Click here to book your tickets. For more shows at the Melbourne International Arts Festival, please visit here.
Branch Nebula co-founder Lee Wilson and visual artist Mickie Quick were reminiscing about the old days.
They used to squat in the same suburb, and recalled a group of fellow squatters who had gathered so much discarded packing tape that they filled a room with it and used the resulting mass as a crash mat. The notion had immediate appeal for Wilson. “I wanted to play with materials that were readily accessible and available around us every day. Rubber bands, cardboard, sticky tape, stuff like that… I really liked this idea of trying to find alternative things for suspending your body or making crash mats out of cardboard boxes or things like that.”

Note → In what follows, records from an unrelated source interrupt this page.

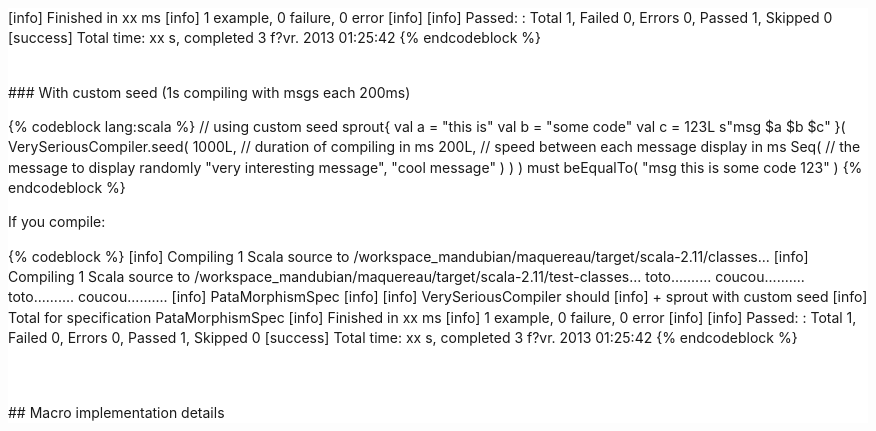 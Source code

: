 [info] Finished in xx ms
[info] 1 example, 0 failure, 0 error
[info] 
[info] Passed: : Total 1, Failed 0, Errors 0, Passed 1, Skipped 0
[success] Total time: xx s, completed 3 f?vr. 2013 01:25:42
{% endcodeblock %}

<br/>
### With custom seed (1s compiling with msgs each 200ms)

{% codeblock lang:scala %}
// using custom seed
sprout{
  val a = "this is"
  val b = "some code"
  val c = 123L
  s"msg $a $b $c"
}(
  VerySeriousCompiler.seed( 
    1000L,     // duration of compiling in ms
    200L,       // speed between each message display in ms
    Seq(        // the message to display randomly 
      "very interesting message", 
      "cool message"
    )
  )
) must beEqualTo( "msg this is some code 123" )
{% endcodeblock %}

If you compile:

{% codeblock %}
[info] Compiling 1 Scala source to /workspace_mandubian/maquereau/target/scala-2.11/classes...
[info] Compiling 1 Scala source to /workspace_mandubian/maquereau/target/scala-2.11/test-classes...
toto..........
coucou..........
toto..........
coucou..........
[info] PataMorphismSpec
[info] 
[info] VerySeriousCompiler should
[info] + sprout with custom seed
[info] Total for specification PataMorphismSpec
[info] Finished in xx ms
[info] 1 example, 0 failure, 0 error
[info] 
[info] Passed: : Total 1, Failed 0, Errors 0, Passed 1, Skipped 0
[success] Total time: xx s, completed 3 f?vr. 2013 01:25:42
{% endcodeblock %}

<br/>
<br/>
## Macro implementation details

Wilson and Quick began driving around looking for materials in back alleys, secondhand shops and consumer warehouses like Bunnings and Officeworks. It was an experiment—there was no sense that a show would result—and Wilson says that the materials themselves led the process.
Once they had a room full of boxes, tape and other consumables, they began to play. “It’s almost about a delight in doing the wrong thing,” says Wilson. “I’ve had a lot of training with safety because of my acrobatics history and I’m also an aerialist so I’ve had some really good mentors that have taught me about good rigging practice. It’s very liberating to break all those rules.”
After 20 hours they shot a rough video. It took a few months before Wilson’s Branch Nebula co-founder Mirabelle Wouters got around to watching it, but when she did, she loved it. “I was like, oh my god, this is fantastic,” she says. “It really sparked my imagination immediately. I had a really good feel for where it could go.”
Like all of Branch Nebula’s works, High Performance Packing Tape sits in the spaces between disciplines. It has the risk and immediacy of live art, the visceral curiosity of contemporary dance, even the discipline and rigour of circus.
“We’re actually quite anti-theatrical,” says Wilson. “We’re very anti representational kinds of performance. Any kind of fiction or narrative. We do that because we feel very strongly about our performance roots. We want to share with an audience that look, you don’t need that. We can make a very powerful and dramatic experience without it being fictional or having characters or story or all that stuff.”
With High Performance Packing Tape, what you see is what you get. Nevertheless, past audiences have discerned their own stories amid all the chaos that takes place—an office worker taking out his frustration in the supply room, for instance, or a parable about all the waste generated in the name of productivity.
“We want the audience to work,” says Wouters. “We don’t want to make anything clear about what they’re supposed to be thinking. We don’t want to steer people or direct people into what it’s supposed to be about. I really love that the work evokes different things for different people and that people read different things in it.”